#### PROBLEM REQUIREMENTS:
With the line containing "SuggestedAction generated by" as the start and the line containing "monitor the new" as the end, transcribe that span of the entries below exactly, including both.

[Records from a data collection]

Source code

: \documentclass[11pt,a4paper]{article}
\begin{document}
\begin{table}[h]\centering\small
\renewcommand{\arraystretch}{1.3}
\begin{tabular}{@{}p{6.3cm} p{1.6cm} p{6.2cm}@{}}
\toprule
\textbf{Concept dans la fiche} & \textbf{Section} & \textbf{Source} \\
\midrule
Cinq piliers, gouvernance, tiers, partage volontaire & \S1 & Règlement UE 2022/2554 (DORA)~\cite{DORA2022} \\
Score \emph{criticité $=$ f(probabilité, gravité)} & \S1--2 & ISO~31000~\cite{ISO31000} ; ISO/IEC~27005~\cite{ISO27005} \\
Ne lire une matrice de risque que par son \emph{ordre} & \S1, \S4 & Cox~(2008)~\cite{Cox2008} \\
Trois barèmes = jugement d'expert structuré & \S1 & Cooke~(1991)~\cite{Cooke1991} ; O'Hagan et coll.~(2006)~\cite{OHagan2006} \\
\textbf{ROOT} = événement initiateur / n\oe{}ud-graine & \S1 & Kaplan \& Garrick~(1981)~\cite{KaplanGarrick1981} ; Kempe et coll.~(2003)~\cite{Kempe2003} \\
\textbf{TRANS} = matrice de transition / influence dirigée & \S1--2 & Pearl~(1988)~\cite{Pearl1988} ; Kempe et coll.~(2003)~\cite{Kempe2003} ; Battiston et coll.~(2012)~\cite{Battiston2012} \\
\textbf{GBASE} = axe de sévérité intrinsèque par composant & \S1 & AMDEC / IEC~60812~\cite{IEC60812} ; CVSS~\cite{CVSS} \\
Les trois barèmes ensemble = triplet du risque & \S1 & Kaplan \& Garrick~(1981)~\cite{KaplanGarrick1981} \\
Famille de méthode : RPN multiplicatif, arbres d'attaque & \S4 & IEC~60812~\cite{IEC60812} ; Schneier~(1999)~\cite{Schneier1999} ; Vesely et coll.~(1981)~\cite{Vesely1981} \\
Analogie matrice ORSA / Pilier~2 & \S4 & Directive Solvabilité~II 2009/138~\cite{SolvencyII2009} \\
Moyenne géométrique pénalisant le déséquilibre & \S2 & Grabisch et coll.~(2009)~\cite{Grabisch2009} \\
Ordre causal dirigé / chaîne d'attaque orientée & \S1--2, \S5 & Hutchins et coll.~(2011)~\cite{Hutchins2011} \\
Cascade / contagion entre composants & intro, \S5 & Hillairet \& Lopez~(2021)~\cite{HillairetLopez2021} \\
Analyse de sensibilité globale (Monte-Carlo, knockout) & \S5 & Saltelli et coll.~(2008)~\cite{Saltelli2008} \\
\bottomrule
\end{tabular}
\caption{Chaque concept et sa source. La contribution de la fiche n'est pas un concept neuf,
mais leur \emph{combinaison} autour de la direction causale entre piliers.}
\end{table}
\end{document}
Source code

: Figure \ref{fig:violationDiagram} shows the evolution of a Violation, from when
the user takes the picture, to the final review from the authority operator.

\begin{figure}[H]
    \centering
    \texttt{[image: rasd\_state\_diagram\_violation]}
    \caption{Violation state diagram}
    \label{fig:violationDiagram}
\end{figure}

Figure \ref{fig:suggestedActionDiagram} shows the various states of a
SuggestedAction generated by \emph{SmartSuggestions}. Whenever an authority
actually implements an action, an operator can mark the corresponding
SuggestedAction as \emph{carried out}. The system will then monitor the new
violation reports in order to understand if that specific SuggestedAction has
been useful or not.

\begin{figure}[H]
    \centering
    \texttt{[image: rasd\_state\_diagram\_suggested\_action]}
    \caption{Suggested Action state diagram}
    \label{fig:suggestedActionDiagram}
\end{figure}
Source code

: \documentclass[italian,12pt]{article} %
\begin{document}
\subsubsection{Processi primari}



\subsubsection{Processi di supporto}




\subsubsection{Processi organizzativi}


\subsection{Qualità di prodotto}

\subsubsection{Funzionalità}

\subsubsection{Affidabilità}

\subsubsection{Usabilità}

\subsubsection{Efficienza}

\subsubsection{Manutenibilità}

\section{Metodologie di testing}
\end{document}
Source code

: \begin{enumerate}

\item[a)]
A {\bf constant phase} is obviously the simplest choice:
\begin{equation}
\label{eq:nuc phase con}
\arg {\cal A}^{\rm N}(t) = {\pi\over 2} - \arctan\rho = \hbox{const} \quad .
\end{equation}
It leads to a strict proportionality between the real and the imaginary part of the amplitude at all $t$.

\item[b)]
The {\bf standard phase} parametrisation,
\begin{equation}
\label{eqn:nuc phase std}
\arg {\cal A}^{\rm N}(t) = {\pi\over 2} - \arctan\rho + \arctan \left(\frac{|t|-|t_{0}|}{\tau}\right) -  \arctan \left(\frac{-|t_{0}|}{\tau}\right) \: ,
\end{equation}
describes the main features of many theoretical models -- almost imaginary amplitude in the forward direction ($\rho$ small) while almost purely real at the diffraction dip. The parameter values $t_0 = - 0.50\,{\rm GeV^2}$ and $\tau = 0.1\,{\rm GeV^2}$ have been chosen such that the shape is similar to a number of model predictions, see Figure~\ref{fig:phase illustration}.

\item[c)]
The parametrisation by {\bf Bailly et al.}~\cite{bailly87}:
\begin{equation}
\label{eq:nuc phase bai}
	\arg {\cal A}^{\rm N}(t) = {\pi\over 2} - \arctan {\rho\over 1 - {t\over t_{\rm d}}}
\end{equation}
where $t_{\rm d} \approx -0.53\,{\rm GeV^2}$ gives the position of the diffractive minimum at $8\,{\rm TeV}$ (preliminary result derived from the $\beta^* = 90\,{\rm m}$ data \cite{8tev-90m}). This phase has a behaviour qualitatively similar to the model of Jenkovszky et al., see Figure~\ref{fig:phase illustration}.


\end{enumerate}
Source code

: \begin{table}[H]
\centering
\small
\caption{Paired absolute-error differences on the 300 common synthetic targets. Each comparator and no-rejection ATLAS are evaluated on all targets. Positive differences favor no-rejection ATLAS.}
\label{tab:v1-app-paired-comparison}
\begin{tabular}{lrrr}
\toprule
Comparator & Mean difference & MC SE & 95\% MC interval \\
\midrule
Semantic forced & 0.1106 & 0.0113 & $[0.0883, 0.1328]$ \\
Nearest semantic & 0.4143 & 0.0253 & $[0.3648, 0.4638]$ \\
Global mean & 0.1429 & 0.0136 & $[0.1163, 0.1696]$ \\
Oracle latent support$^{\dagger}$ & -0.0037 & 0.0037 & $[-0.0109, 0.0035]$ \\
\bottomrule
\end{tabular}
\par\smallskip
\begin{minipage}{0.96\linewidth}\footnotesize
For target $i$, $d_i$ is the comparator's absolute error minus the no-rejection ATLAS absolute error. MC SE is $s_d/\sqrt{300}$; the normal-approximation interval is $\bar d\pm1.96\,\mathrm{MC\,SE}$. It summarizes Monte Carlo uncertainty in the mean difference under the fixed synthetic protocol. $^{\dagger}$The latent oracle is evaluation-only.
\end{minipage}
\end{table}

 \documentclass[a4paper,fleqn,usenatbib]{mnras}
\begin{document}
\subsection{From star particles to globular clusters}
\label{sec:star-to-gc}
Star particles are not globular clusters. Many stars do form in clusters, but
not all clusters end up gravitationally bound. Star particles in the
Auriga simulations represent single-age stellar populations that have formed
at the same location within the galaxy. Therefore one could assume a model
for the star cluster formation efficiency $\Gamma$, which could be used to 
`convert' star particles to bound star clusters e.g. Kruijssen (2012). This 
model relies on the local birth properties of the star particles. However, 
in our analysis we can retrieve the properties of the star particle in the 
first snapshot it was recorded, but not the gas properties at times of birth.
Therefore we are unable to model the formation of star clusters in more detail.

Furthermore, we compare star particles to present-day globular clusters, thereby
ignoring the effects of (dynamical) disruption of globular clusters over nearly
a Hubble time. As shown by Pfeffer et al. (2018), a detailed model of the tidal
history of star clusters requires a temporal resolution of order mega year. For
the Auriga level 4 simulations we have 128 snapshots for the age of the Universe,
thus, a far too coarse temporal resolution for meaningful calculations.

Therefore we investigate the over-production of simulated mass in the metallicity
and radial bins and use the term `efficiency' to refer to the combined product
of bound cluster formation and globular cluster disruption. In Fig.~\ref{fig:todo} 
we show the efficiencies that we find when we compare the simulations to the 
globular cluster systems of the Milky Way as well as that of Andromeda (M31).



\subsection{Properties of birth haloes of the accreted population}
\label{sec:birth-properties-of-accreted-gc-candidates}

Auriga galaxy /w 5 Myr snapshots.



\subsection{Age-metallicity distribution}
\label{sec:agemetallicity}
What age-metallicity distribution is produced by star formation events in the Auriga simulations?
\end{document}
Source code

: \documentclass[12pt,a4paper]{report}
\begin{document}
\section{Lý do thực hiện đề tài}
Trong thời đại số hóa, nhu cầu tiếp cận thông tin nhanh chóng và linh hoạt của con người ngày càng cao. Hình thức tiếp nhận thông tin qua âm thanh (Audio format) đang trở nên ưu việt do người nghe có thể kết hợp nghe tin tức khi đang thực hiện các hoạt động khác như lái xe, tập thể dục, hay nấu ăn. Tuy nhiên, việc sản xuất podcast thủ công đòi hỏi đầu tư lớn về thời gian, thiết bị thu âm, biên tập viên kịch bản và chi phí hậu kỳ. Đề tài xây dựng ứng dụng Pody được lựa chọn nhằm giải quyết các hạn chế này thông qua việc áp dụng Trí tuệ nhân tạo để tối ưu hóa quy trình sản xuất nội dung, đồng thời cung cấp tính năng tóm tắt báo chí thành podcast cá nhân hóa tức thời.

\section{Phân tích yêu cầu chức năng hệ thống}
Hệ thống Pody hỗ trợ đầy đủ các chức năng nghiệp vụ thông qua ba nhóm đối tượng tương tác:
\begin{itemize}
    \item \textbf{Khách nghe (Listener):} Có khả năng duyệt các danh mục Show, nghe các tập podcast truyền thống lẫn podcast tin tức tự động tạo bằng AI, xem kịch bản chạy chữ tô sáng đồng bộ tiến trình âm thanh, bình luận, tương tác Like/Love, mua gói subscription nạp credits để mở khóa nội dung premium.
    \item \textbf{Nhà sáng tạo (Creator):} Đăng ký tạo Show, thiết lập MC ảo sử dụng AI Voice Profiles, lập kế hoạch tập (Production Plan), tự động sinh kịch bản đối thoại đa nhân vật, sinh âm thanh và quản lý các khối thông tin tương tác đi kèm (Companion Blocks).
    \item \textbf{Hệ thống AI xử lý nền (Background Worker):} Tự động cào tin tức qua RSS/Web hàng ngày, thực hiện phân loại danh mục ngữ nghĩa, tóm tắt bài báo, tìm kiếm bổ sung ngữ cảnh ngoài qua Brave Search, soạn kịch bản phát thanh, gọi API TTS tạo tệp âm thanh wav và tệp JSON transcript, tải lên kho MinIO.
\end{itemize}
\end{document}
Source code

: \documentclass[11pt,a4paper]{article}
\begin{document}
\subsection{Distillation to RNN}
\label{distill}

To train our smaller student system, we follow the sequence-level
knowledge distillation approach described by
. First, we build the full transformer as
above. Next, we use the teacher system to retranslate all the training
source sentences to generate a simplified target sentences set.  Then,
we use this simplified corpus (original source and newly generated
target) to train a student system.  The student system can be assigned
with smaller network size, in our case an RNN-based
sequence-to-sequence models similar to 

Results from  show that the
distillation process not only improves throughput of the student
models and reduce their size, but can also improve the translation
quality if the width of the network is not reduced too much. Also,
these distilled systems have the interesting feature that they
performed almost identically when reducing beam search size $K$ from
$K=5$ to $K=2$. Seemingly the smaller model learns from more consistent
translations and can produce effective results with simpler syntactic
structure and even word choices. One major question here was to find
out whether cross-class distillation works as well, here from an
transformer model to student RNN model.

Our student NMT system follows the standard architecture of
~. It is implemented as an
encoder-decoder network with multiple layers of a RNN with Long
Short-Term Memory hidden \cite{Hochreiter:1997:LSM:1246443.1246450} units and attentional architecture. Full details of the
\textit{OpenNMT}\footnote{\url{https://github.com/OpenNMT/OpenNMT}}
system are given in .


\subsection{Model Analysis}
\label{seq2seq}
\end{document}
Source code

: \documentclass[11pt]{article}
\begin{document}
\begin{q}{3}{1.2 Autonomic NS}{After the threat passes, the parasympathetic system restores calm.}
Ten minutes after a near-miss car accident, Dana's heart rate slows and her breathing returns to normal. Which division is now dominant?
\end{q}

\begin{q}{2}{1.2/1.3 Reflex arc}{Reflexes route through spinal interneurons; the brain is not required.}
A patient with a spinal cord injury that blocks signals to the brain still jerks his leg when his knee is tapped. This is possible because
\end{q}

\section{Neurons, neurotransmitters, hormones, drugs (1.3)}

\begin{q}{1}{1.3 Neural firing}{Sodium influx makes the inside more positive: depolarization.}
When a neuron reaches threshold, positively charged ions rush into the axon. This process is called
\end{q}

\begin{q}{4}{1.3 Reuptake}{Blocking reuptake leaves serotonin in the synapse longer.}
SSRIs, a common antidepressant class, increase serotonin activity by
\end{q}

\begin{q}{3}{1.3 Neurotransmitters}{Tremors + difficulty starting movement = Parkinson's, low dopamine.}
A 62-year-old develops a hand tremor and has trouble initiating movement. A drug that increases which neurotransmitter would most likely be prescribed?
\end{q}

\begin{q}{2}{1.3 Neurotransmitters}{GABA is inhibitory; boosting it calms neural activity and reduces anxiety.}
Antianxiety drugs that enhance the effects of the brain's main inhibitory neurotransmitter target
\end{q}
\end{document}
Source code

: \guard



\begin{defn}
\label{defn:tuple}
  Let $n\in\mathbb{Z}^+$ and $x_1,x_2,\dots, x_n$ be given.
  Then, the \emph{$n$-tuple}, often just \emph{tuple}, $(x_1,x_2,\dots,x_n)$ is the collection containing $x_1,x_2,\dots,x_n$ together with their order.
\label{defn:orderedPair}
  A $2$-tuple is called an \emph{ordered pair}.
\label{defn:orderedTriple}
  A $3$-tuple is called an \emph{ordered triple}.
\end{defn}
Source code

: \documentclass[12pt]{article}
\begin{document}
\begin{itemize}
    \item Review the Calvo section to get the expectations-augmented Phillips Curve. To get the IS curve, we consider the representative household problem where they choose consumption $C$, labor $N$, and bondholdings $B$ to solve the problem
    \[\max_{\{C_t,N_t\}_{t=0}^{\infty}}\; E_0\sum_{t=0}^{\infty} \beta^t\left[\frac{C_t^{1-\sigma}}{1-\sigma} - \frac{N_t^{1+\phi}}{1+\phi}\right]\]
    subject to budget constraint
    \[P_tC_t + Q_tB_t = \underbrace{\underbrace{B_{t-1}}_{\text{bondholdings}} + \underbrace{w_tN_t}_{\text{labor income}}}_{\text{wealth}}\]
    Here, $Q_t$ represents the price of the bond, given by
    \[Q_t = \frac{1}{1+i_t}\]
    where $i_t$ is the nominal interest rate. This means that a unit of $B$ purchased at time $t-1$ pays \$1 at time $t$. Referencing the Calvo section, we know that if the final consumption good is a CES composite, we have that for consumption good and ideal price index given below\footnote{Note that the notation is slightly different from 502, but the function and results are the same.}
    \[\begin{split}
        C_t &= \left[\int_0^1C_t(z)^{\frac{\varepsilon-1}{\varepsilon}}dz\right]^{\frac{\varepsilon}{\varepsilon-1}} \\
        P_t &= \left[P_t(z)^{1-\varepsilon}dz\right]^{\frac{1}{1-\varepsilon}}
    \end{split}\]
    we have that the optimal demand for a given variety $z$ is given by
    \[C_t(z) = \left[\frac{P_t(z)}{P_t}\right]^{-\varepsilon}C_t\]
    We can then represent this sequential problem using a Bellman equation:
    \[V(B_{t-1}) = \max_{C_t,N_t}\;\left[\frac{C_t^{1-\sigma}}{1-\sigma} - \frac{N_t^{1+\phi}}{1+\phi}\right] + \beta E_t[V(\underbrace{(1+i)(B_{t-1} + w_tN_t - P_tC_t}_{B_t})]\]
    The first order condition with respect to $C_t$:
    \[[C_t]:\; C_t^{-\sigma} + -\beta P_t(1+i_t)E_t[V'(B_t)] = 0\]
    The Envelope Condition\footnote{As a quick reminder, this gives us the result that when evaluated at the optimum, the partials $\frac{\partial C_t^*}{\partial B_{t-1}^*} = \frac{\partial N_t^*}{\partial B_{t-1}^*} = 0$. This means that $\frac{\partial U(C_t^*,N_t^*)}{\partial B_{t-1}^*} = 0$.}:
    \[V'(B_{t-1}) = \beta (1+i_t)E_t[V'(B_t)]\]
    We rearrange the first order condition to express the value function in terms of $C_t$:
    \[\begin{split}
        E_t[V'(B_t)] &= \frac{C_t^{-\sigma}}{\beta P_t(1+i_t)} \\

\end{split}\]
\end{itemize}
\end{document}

#### SOLUTION:
SuggestedAction generated by \emph{SmartSuggestions}. Whenever an authority
actually implements an action, an operator can mark the corresponding
SuggestedAction as \emph{carried out}. The system will then monitor the new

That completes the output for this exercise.